In the geometrical problem fusions are fixed angles between lines. Basically you could think of attacking this problem using the atan function. The Problem is that tan is not defined for certain angles, furthermore there is a problem with uniqueness that gave rise to the atan2 function. So we decided for an other approach. We add virtual nodes along the line and fix the distance between these virtual nodes. This is illustrated in the next figure:

The original nodes are shown as big circles. The virtual nodes are shown as small circles. The added length constraint is shown as dashed line. Of couse the fusion is fusing both shown lines at the lowest node. The virtual nodes shall have a distance of 1/4 of the length of the line from the start or end nodes of the line. Were length refers to the length in the static position. This obviously means that the distance between two virtual nodes of the same line is 1/2 of the length of the line, in the static length. But in the dynamic position this can be violated. Still the distance from a virtual node to its closest end- or start- node is 1/4 of the static length. So the virtual Nodes move along with the start or end nodes of the line. This is why we can fix the angle between two lines connected at a particular node, by fixing the distance between the two virtual nodes close by.

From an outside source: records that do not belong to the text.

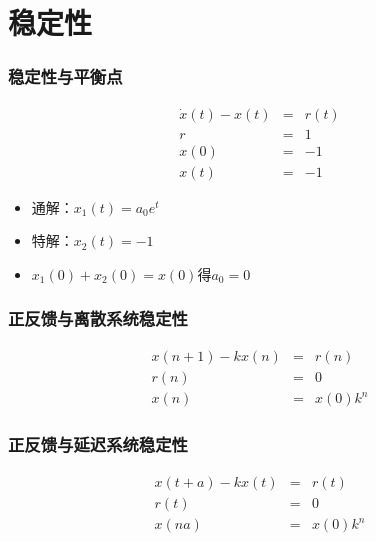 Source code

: \documentclass{beamer}
\begin{document}
\section{稳定性}
\label{sec-3}
\begin{frame}
\frametitle{稳定性与平衡点}
\label{sec-3-1}


\begin{eqnarray*}
\dot x(t)-x(t) & = & r(t)\\
r &=& 1 \\
x(0) &=& -1 \\
x(t) &=& -1
\end{eqnarray*}

\begin{itemize}
\item 通解：$x_1(t)=a_0e^t$
\item 特解：$x_2(t)=-1$
\item $x_1(0)+x_2(0)=x(0)$得$a_0=0$
\end{itemize}
\end{frame}
\begin{frame}
\frametitle{正反馈与离散系统稳定性}
\label{sec-3-2}

\begin{eqnarray*}
x(n+1)-kx(n) &=& r(n) \\
r(n) & = & 0 \\
x(n) &=& x(0)k^n
\end{eqnarray*}
\end{frame}
\begin{frame}
\frametitle{正反馈与延迟系统稳定性}
\label{sec-3-3}

\begin{eqnarray*}
x(t+a)-kx(t) &=& r(t) \\
r(t) &=& 0 \\
x(na) &=& x(0)k^{n}
\end{eqnarray*}
\end{frame}
\end{document}
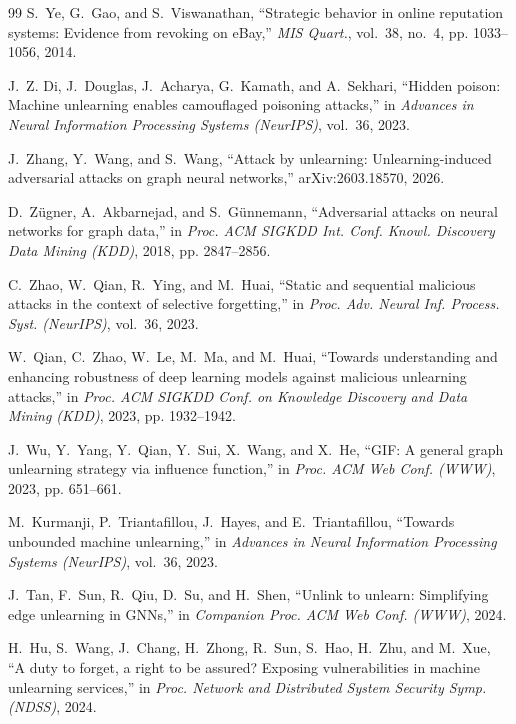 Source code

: \documentclass[lettersize,journal]{IEEEtran}
\begin{document}
\begin{thebibliography}{99}
S.~Ye, G.~Gao, and S.~Viswanathan, ``Strategic behavior in online reputation systems: Evidence from revoking on {eBay},'' \emph{MIS Quart.}, vol.~38, no.~4, pp. 1033--1056, 2014.

J.~Z. Di, J.~Douglas, J.~Acharya, G.~Kamath, and A.~Sekhari, ``Hidden poison:
  Machine unlearning enables camouflaged poisoning attacks,'' in \emph{Advances in
  Neural Information Processing Systems (NeurIPS)}, vol.~36, 2023.

J.~Zhang, Y.~Wang, and S.~Wang, ``Attack by unlearning: Unlearning-induced adversarial attacks on graph neural networks,'' arXiv:2603.18570, 2026.

D.~Z{\"u}gner, A.~Akbarnejad, and S.~G{\"u}nnemann, ``Adversarial attacks on neural networks for graph data,'' in \emph{Proc. ACM SIGKDD Int. Conf. Knowl. Discovery Data Mining (KDD)}, 2018, pp. 2847--2856.

C.~Zhao, W.~Qian, R.~Ying, and M.~Huai, ``Static and sequential malicious attacks in the context of selective forgetting,'' in \emph{Proc. Adv. Neural Inf. Process. Syst. (NeurIPS)}, vol.~36, 2023.

W.~Qian, C.~Zhao, W.~Le, M.~Ma, and M.~Huai, ``Towards understanding and
  enhancing robustness of deep learning models against malicious unlearning
  attacks,'' in \emph{Proc. ACM SIGKDD Conf. on Knowledge
  Discovery and Data Mining (KDD)}, 2023, pp. 1932--1942.

J.~Wu, Y.~Yang, Y.~Qian, Y.~Sui, X.~Wang, and X.~He, ``{GIF}: A general graph
  unlearning strategy via influence function,'' in \emph{Proc. ACM
  Web Conf. (WWW)}, 2023, pp. 651--661.

M.~Kurmanji, P.~Triantafillou, J.~Hayes, and E.~Triantafillou, ``Towards
  unbounded machine unlearning,'' in \emph{Advances in Neural Information
  Processing Systems (NeurIPS)}, vol.~36, 2023.

J.~Tan, F.~Sun, R.~Qiu, D.~Su, and H.~Shen, ``Unlink to unlearn: Simplifying edge unlearning in {GNNs},'' in \emph{Companion Proc. ACM Web Conf. (WWW)}, 2024.

H.~Hu, S.~Wang, J.~Chang, H.~Zhong, R.~Sun, S.~Hao, H.~Zhu, and M.~Xue, ``A
  duty to forget, a right to be assured? Exposing vulnerabilities in machine
  unlearning services,'' in \emph{Proc. Network and Distributed
  System Security Symp. (NDSS)}, 2024.


\end{thebibliography}
\end{document}
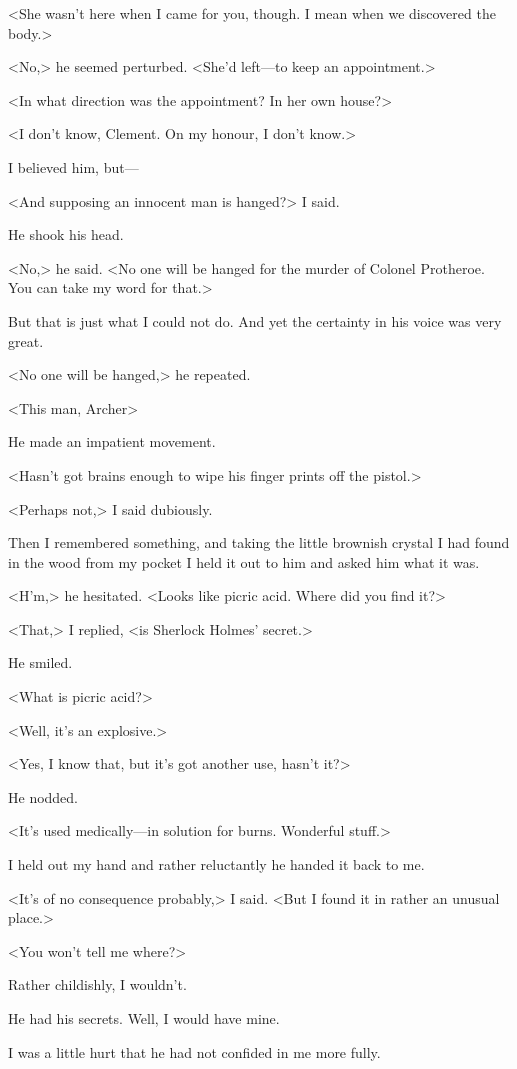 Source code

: <She wasn't here when I came for you, though. I mean when we discovered the body.>

<No,> he seemed perturbed. <She'd left—to keep an appointment.>

<In what direction was the appointment? In her own house?>

<I don't know, Clement. On my honour, I don't know.>

I believed him, but—

<And supposing an innocent man is hanged?> I said.

He shook his head.

<No,> he said. <No one will be hanged for the murder of Colonel Protheroe. You can take my word for that.>

But that is just what I could not do. And yet the certainty in his voice was very great.

<No one will be hanged,> he repeated.

<This man, Archer\longdash>

He made an impatient movement.

<Hasn't got brains enough to wipe his finger prints off the pistol.>

<Perhaps not,> I said dubiously.

Then I remembered something, and taking the little brownish crystal I had found in the wood from my pocket I held it out to him and asked him what it was.

<H'm,> he hesitated. <Looks like picric acid. Where did you find it?>

<That,> I replied, <is Sherlock Holmes' secret.>

He smiled.

<What is picric acid?>

<Well, it's an explosive.>

<Yes, I know that, but it's got another use, hasn't it?>

He nodded.

<It's used medically—in solution for burns. Wonderful stuff.>

I held out my hand and rather reluctantly he handed it back to me.

<It's of no consequence probably,> I said. <But I found it in rather an unusual place.>

<You won't tell me where?>

Rather childishly, I wouldn't.

He had his secrets. Well, I would have mine.

I was a little hurt that he had not confided in me more fully. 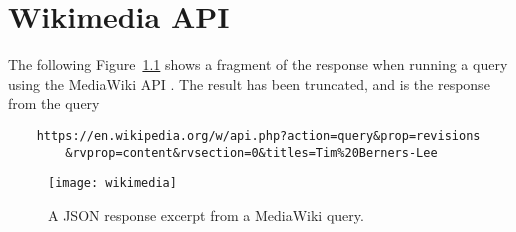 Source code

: \chapter{Wikimedia API}
\label{ch:wikimedia}
The following Figure~\ref{fig:wiki} shows a fragment of the response when running a query using the MediaWiki API \cite{mediawiki}. The result has been truncated, and is the response from the query

\begin{lstlisting}
	https://en.wikipedia.org/w/api.php?action=query&prop=revisions
		&rvprop=content&rvsection=0&titles=Tim%20Berners-Lee
\end{lstlisting}

\begin{figure}[h]
	\texttt{[image: wikimedia]}
	\caption{A JSON response excerpt from a MediaWiki query.}
	\label{fig:wiki}
\end{figure} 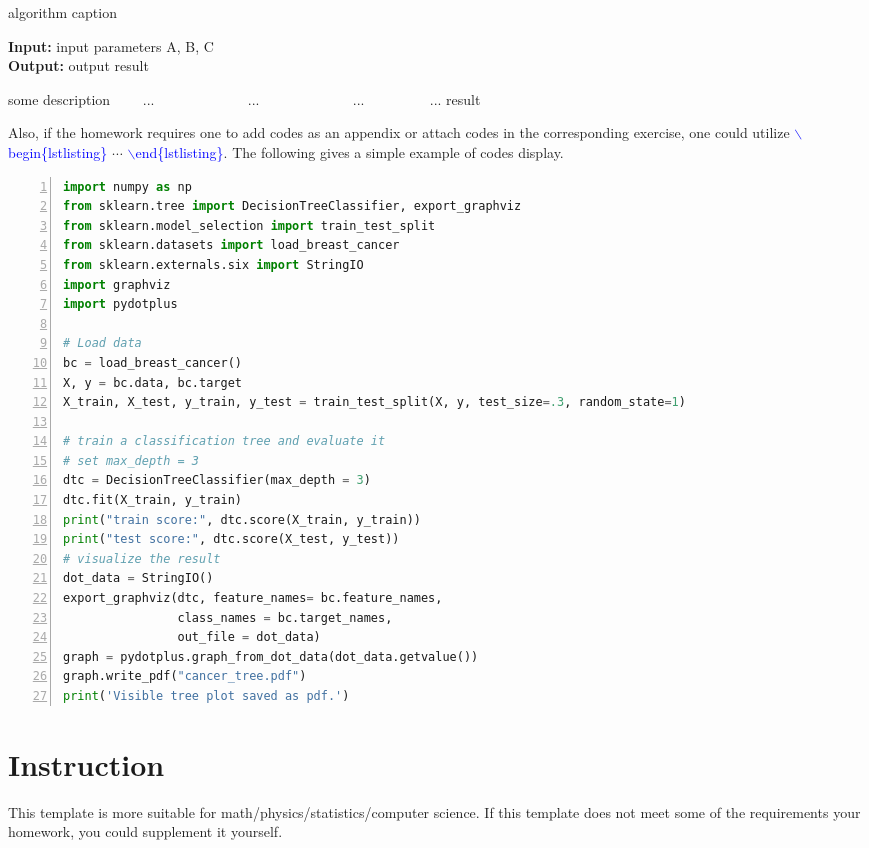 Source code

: \documentclass[12pt]{article}
\newcommand{\simarab}{\fontspec{Courier New}}
\begin{document}
\begin{algorithm}[H]
\caption{algorithm caption} %
\hspace*{0.02in} {\bf Input:} %
input parameters A, B, C\\
\hspace*{0.02in} {\bf Output:} %
output result
\begin{algorithmic}[1]
\State some description %
　　\State ...
　　　　\State ...
　　\Else
　　　　\State ...
　　\EndIf
\EndFor
{} %
　　\State ...
\EndWhile
\State \Return result
\end{algorithmic}
\end{algorithm}

Also, if the homework requires one to add codes as an appendix or attach codes in the corresponding exercise, one could utilize \textcolor{blue}{\simarab $\backslash$begin\{lstlisting\}} $\cdots$ \textcolor{blue}{\simarab $\backslash$end\{lstlisting\}}. The following gives a simple example of codes display.
\begin{lstlisting}[language=python, numbers=left]
import numpy as np
from sklearn.tree import DecisionTreeClassifier, export_graphviz
from sklearn.model_selection import train_test_split
from sklearn.datasets import load_breast_cancer
from sklearn.externals.six import StringIO
import graphviz
import pydotplus

# Load data
bc = load_breast_cancer()
X, y = bc.data, bc.target
X_train, X_test, y_train, y_test = train_test_split(X, y, test_size=.3, random_state=1)

# train a classification tree and evaluate it
# set max_depth = 3
dtc = DecisionTreeClassifier(max_depth = 3)
dtc.fit(X_train, y_train)
print("train score:", dtc.score(X_train, y_train))
print("test score:", dtc.score(X_test, y_test))
# visualize the result
dot_data = StringIO()
export_graphviz(dtc, feature_names= bc.feature_names, 
                class_names = bc.target_names,
                out_file = dot_data)
graph = pydotplus.graph_from_dot_data(dot_data.getvalue())
graph.write_pdf("cancer_tree.pdf")
print('Visible tree plot saved as pdf.')
\end{lstlisting}

\section{\bfseries Instruction}
This template is more suitable for math/physics/statistics/computer science. If this template does not meet some of the requirements your homework, you could supplement it yourself.
 
\end{document}
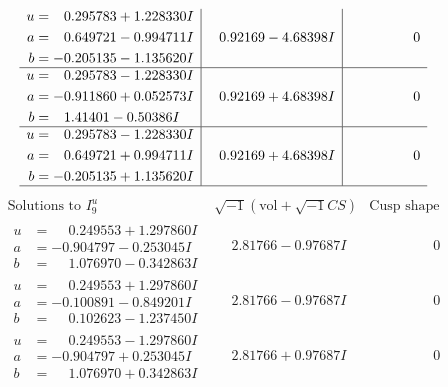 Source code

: \documentclass[1p]{elsarticle_modified}
\theoremstyle{definition}
\newcommand{\I}{\sqrt{-1}}
\begin{document}
$$\begin{array}{c|c|c}
\begin{aligned}
u &= \phantom{-}0.295783 + 1.228330 I \\
a &= \phantom{-}0.649721 - 0.994711 I \\
b &= -0.205135 - 1.135620 I\end{aligned}
 & \phantom{-}0.92169 - 4.68398 I & \phantom{-0.000000 } 0 \\ \hline\begin{aligned}
u &= \phantom{-}0.295783 - 1.228330 I \\
a &= -0.911860 + 0.052573 I \\
b &= \phantom{-}1.41401 - 0.50386 I\end{aligned}
 & \phantom{-}0.92169 + 4.68398 I & \phantom{-0.000000 } 0 \\ \hline\begin{aligned}
u &= \phantom{-}0.295783 - 1.228330 I \\
a &= \phantom{-}0.649721 + 0.994711 I \\
b &= -0.205135 + 1.135620 I\end{aligned}
 & \phantom{-}0.92169 + 4.68398 I & \phantom{-0.000000 } 0\\
 \hline 
 \end{array}$$\newpage$$\begin{array}{c|c|c}  
\text{Solutions to }I^u_{9}& \I (\text{vol} + \sqrt{-1}CS) & \text{Cusp shape}\\
 \hline 
\begin{aligned}
u &= \phantom{-}0.249553 + 1.297860 I \\
a &= -0.904797 - 0.253045 I \\
b &= \phantom{-}1.076970 - 0.342863 I\end{aligned}
 & \phantom{-}2.81766 - 0.97687 I & \phantom{-0.000000 } 0 \\ \hline\begin{aligned}
u &= \phantom{-}0.249553 + 1.297860 I \\
a &= -0.100891 - 0.849201 I \\
b &= \phantom{-}0.102623 - 1.237450 I\end{aligned}
 & \phantom{-}2.81766 - 0.97687 I & \phantom{-0.000000 } 0 \\ \hline\begin{aligned}
u &= \phantom{-}0.249553 - 1.297860 I \\
a &= -0.904797 + 0.253045 I \\
b &= \phantom{-}1.076970 + 0.342863 I\end{aligned}
 & \phantom{-}2.81766 + 0.97687 I & \phantom{-0.000000 } 0 \\ \hline\begin{aligned}

\end{aligned}
\end{array}$$
\end{document}
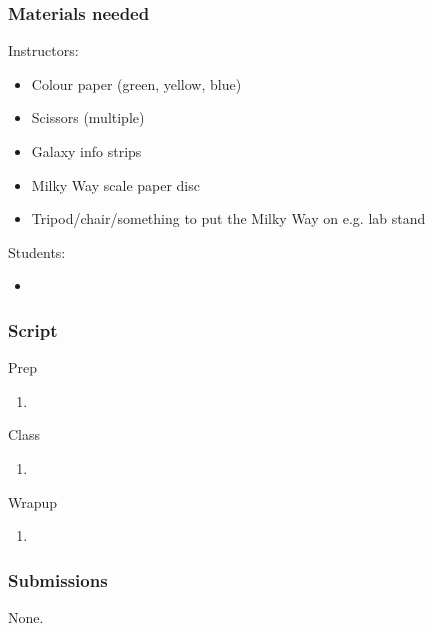 \documentclass[12pt]{article}
\begin{document}
\subsubsection{Materials needed}
Instructors:
\begin{itemize}
  \item Colour paper (green, yellow, blue)
  \item Scissors (multiple)
  \item Galaxy info strips
  \item Milky Way scale paper disc
  \item Tripod/chair/something to put the Milky Way on e.g. lab stand
\end{itemize}
Students:
\begin{itemize}
  \item 
\end{itemize}

\subsubsection{Script}
Prep
\begin{enumerate}
\item
\end{enumerate}
Class
\begin{enumerate}
\item
\end{enumerate}
Wrapup
\begin{enumerate}
\item
\end{enumerate}

\subsubsection{Submissions}
None.
\end{document}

We will now discuss how to find the position of the virtual nodes in terms of equations. In the static position we know the coordinates of the virtual nodes. We denote the virtual node close to the start node of the line l1 as:

${\displaystyle l1.sS}$

Where sS stands for stiff Start. Accordingly we denote the virtual node close to the end node by:

${\displaystyle l1.sE}$

Where sE stands for stiff End.

We also define an additional quantity:

${\displaystyle {\widehat {dS}}:={\sqrt {({\widehat {l1.sS.x}}-{\widehat {l1.start.x}})^{2}+({\widehat {l1.sS.y}}-{\widehat {l1.start.y}})^{2}}}}$

So it is the distance from the start node to the virtual node close to it. We also note that

${\displaystyle {\widehat {dS}}={\frac {1}{4}}{\widehat {l}}}$

We furthermode note that:

${\displaystyle dS={\widehat {dS}}}$

That is this distances do not change, not even if we switch to the dynamic position. We furthermore define:

${\displaystyle {\begin{matrix}dxSn&:=&{\frac {1}{l}}\left(l1.end.x-l1.start.x\right)\\dySn&:=&{\frac {1}{l}}\left(l1.end.y-l1.start.y\right)\\\end{matrix}}}$

This is the normalized vector pointing from the start to the end.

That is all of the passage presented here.